- WHAT TO WORK ON -
Each line holding the word "Model" must appear in the answer, copied from the entries.

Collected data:

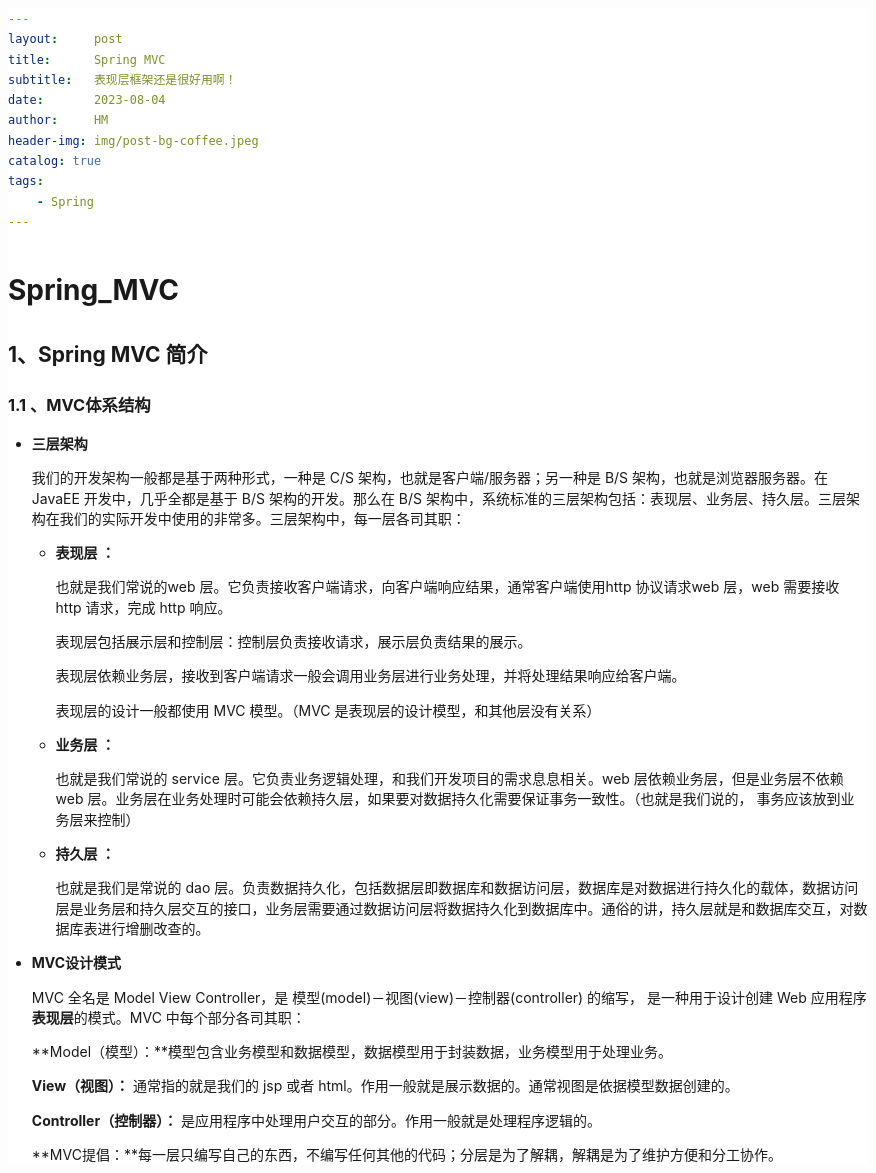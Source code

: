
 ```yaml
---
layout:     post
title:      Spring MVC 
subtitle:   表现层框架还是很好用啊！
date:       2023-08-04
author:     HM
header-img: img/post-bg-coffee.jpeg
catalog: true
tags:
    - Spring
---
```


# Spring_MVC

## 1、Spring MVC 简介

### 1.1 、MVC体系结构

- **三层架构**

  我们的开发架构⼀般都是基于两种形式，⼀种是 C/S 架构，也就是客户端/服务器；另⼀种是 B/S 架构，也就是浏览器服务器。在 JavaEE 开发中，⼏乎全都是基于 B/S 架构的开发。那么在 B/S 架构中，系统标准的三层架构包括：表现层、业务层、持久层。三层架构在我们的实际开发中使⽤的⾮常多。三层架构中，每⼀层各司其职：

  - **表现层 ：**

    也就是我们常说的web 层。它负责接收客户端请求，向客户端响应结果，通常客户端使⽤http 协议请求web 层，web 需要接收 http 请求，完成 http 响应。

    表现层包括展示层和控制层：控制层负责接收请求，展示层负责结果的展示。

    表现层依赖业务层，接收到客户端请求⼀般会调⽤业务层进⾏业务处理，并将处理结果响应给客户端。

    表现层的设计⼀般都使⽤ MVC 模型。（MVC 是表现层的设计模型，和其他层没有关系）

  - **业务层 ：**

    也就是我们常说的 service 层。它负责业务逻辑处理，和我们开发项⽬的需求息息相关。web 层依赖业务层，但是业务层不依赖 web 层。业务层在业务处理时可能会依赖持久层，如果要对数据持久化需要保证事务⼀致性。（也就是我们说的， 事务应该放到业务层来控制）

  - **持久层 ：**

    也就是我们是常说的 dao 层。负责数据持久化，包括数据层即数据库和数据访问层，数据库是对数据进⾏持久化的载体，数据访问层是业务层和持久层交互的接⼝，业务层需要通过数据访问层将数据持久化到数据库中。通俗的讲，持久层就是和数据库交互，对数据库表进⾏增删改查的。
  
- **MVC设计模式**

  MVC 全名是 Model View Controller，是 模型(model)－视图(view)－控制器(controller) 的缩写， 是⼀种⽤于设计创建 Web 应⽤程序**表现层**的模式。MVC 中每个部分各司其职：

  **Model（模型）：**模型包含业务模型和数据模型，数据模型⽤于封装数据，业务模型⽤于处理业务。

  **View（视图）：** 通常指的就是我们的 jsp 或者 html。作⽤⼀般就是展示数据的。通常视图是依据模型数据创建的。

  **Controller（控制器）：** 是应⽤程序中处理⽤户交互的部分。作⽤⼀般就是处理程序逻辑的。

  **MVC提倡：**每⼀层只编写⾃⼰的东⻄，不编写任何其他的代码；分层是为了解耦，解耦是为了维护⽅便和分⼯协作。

- TASK OUTPUT -
  MVC 全名是 Model View Controller，是 模型(model)－视图(view)－控制器(controller) 的缩写， 是⼀种⽤于设计创建 Web 应⽤程序**表现层**的模式。MVC 中每个部分各司其职：
  **Model（模型）：**模型包含业务模型和数据模型，数据模型⽤于封装数据，业务模型⽤于处理业务。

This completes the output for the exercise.